Saved data entries →

────────────────────────────────────────

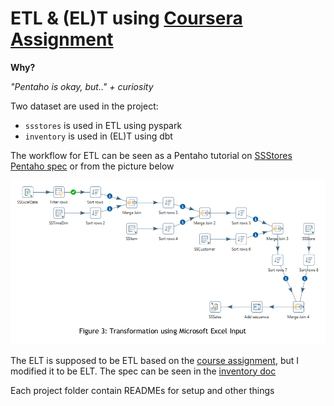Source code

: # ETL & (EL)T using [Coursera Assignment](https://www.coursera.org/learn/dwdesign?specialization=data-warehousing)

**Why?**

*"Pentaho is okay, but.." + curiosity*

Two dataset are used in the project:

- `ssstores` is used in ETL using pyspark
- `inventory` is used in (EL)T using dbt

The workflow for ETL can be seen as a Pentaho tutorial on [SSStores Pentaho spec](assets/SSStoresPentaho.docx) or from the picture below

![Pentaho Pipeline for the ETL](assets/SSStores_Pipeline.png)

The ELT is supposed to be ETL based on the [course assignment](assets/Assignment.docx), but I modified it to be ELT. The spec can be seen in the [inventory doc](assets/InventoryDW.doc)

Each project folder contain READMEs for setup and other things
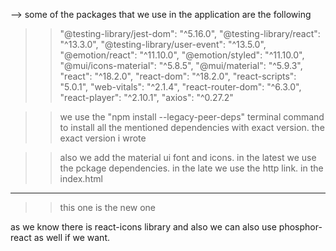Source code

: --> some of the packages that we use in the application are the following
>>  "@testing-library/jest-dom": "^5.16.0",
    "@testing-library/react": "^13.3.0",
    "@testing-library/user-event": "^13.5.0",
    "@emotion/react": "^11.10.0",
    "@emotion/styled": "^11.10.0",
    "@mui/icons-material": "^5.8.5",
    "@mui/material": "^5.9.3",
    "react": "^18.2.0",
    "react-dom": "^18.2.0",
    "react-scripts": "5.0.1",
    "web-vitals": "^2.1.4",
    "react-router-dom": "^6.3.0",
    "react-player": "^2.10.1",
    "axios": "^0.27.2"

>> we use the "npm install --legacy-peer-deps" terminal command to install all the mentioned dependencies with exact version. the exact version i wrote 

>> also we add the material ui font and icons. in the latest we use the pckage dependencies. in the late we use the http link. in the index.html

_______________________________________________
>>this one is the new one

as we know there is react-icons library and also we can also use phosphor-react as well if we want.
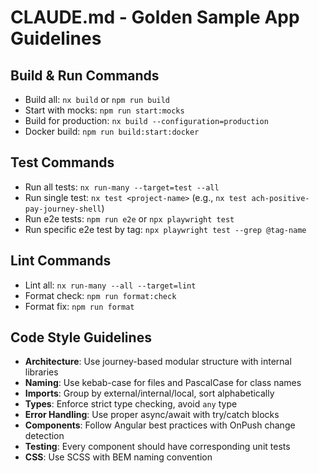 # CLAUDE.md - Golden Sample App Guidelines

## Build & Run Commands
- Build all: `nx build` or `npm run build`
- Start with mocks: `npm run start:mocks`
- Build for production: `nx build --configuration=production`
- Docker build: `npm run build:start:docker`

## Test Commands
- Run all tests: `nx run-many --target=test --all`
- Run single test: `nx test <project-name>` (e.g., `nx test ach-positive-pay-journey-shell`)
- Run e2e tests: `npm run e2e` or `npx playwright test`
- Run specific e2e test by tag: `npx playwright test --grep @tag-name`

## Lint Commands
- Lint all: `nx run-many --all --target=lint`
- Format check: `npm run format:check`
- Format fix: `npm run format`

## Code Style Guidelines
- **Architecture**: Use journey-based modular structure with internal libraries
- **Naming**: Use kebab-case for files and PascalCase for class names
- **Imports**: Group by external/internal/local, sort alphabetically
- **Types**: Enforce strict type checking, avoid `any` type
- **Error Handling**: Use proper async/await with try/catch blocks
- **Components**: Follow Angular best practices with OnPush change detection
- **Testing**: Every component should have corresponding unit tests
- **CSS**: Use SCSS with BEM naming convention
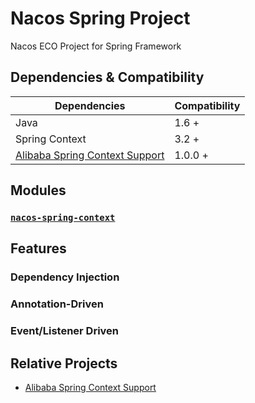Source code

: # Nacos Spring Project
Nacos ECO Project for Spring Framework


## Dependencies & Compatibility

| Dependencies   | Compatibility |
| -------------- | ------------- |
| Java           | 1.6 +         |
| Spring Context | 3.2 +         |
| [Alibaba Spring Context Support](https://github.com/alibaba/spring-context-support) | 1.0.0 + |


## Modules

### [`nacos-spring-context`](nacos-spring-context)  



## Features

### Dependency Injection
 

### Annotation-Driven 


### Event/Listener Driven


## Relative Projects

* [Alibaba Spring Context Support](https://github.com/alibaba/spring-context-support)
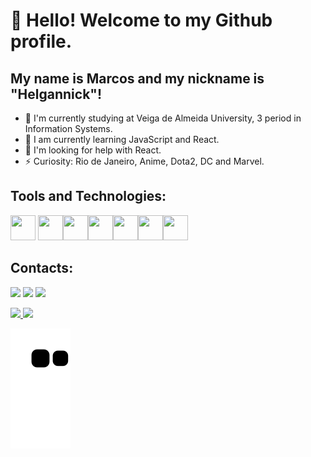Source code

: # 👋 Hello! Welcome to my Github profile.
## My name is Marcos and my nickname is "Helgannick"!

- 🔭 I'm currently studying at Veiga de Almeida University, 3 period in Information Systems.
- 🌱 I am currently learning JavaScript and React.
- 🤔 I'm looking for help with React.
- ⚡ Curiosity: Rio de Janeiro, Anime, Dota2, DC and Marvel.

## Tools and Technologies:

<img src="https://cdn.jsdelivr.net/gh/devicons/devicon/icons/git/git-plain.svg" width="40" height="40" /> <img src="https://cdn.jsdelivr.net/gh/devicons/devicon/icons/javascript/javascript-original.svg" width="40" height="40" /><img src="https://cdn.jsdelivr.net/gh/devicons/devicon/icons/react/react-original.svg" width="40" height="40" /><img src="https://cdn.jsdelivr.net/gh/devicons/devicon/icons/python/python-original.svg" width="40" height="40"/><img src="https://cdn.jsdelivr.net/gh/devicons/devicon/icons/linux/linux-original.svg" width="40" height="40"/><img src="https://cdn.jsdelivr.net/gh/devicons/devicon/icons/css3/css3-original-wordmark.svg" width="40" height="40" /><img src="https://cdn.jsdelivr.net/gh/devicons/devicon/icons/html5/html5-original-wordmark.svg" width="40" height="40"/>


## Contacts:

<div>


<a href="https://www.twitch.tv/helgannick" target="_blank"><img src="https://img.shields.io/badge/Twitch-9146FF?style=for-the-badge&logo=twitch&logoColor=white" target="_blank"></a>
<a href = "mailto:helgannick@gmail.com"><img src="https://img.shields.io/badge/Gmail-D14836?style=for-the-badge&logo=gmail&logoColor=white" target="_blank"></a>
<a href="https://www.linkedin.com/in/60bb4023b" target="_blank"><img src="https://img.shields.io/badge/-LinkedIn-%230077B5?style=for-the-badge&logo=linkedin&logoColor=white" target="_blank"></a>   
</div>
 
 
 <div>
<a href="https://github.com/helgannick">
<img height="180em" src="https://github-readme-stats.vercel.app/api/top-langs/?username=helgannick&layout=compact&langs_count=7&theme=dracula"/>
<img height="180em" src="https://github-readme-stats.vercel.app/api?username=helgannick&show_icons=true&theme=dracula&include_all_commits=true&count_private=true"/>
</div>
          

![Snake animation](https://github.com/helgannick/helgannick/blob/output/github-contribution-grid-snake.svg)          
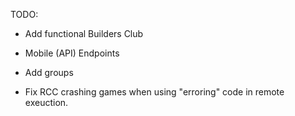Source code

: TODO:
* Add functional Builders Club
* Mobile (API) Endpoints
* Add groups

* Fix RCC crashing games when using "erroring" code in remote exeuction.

────────────────────────────────────────

HOW TO COMPLETE THIS TASK →
Word for word and without any pictures, return all of the lines above.

RESPONSE AREA →
Source code

: # ETL & (EL)T using [Coursera Assignment](https://www.coursera.org/learn/dwdesign?specialization=data-warehousing)

**Why?**

*"Pentaho is okay, but.." + curiosity*

Two dataset are used in the project:

- `ssstores` is used in ETL using pyspark
- `inventory` is used in (EL)T using dbt

The workflow for ETL can be seen as a Pentaho tutorial on [SSStores Pentaho spec](assets/SSStoresPentaho.docx) or from the picture below

![Pentaho Pipeline for the ETL](assets/SSStores_Pipeline.png)

The ELT is supposed to be ETL based on the [course assignment](assets/Assignment.docx), but I modified it to be ELT. The spec can be seen in the [inventory doc](assets/InventoryDW.doc)

Each project folder contain READMEs for setup and other things
Source code

: --> some of the packages that we use in the application are the following
>>  "@testing-library/jest-dom": "^5.16.0",
    "@testing-library/react": "^13.3.0",
    "@testing-library/user-event": "^13.5.0",
    "@emotion/react": "^11.10.0",
    "@emotion/styled": "^11.10.0",
    "@mui/icons-material": "^5.8.5",
    "@mui/material": "^5.9.3",
    "react": "^18.2.0",
    "react-dom": "^18.2.0",
    "react-scripts": "5.0.1",
    "web-vitals": "^2.1.4",
    "react-router-dom": "^6.3.0",
    "react-player": "^2.10.1",
    "axios": "^0.27.2"

>> we use the "npm install --legacy-peer-deps" terminal command to install all the mentioned dependencies with exact version. the exact version i wrote 

>> also we add the material ui font and icons. in the latest we use the pckage dependencies. in the late we use the http link. in the index.html

_______________________________________________
>>this one is the new one

as we know there is react-icons library and also we can also use phosphor-react as well if we want.
 # CLAUDE.md - Golden Sample App Guidelines

## Build & Run Commands
- Build all: `nx build` or `npm run build`
- Start with mocks: `npm run start:mocks`
- Build for production: `nx build --configuration=production`
- Docker build: `npm run build:start:docker`

## Test Commands
- Run all tests: `nx run-many --target=test --all`
- Run single test: `nx test <project-name>` (e.g., `nx test ach-positive-pay-journey-shell`)
- Run e2e tests: `npm run e2e` or `npx playwright test`
- Run specific e2e test by tag: `npx playwright test --grep @tag-name`

## Lint Commands
- Lint all: `nx run-many --all --target=lint`
- Format check: `npm run format:check`
- Format fix: `npm run format`

## Code Style Guidelines
- **Architecture**: Use journey-based modular structure with internal libraries
- **Naming**: Use kebab-case for files and PascalCase for class names
- **Imports**: Group by external/internal/local, sort alphabetically
- **Types**: Enforce strict type checking, avoid `any` type
- **Error Handling**: Use proper async/await with try/catch blocks
- **Components**: Follow Angular best practices with OnPush change detection
- **Testing**: Every component should have corresponding unit tests
- **CSS**: Use SCSS with BEM naming convention
Source code

: # Nacos Spring Project
Nacos ECO Project for Spring Framework


## Dependencies & Compatibility

| Dependencies   | Compatibility |
| -------------- | ------------- |
| Java           | 1.6 +         |
| Spring Context | 3.2 +         |
| [Alibaba Spring Context Support](https://github.com/alibaba/spring-context-support) | 1.0.0 + |


## Modules

### [`nacos-spring-context`](nacos-spring-context)  



## Features

### Dependency Injection
 

### Annotation-Driven 


### Event/Listener Driven


## Relative Projects

* [Alibaba Spring Context Support](https://github.com/alibaba/spring-context-support)
Source code

: # 👋 Hello! Welcome to my Github profile.
## My name is Marcos and my nickname is "Helgannick"!

- 🔭 I'm currently studying at Veiga de Almeida University, 3 period in Information Systems.
- 🌱 I am currently learning JavaScript and React.
- 🤔 I'm looking for help with React.
- ⚡ Curiosity: Rio de Janeiro, Anime, Dota2, DC and Marvel.

## Tools and Technologies:

<img src="https://cdn.jsdelivr.net/gh/devicons/devicon/icons/git/git-plain.svg" width="40" height="40" /> <img src="https://cdn.jsdelivr.net/gh/devicons/devicon/icons/javascript/javascript-original.svg" width="40" height="40" /><img src="https://cdn.jsdelivr.net/gh/devicons/devicon/icons/react/react-original.svg" width="40" height="40" /><img src="https://cdn.jsdelivr.net/gh/devicons/devicon/icons/python/python-original.svg" width="40" height="40"/><img src="https://cdn.jsdelivr.net/gh/devicons/devicon/icons/linux/linux-original.svg" width="40" height="40"/><img src="https://cdn.jsdelivr.net/gh/devicons/devicon/icons/css3/css3-original-wordmark.svg" width="40" height="40" /><img src="https://cdn.jsdelivr.net/gh/devicons/devicon/icons/html5/html5-original-wordmark.svg" width="40" height="40"/>


## Contacts:

<div>


<a href="https://www.twitch.tv/helgannick" target="_blank"><img src="https://img.shields.io/badge/Twitch-9146FF?style=for-the-badge&logo=twitch&logoColor=white" target="_blank"></a>
<a href = "mailto:helgannick@gmail.com"><img src="https://img.shields.io/badge/Gmail-D14836?style=for-the-badge&logo=gmail&logoColor=white" target="_blank"></a>
<a href="https://www.linkedin.com/in/60bb4023b" target="_blank"><img src="https://img.shields.io/badge/-LinkedIn-%230077B5?style=for-the-badge&logo=linkedin&logoColor=white" target="_blank"></a>   
</div>
 
 
 <div>
<a href="https://github.com/helgannick">
<img height="180em" src="https://github-readme-stats.vercel.app/api/top-langs/?username=helgannick&layout=compact&langs_count=7&theme=dracula"/>
<img height="180em" src="https://github-readme-stats.vercel.app/api?username=helgannick&show_icons=true&theme=dracula&include_all_commits=true&count_private=true"/>
</div>
          

![Snake animation](https://github.com/helgannick/helgannick/blob/output/github-contribution-grid-snake.svg)          
Source code

: TODO:
* Add functional Builders Club
* Mobile (API) Endpoints
* Add groups

* Fix RCC crashing games when using "erroring" code in remote exeuction.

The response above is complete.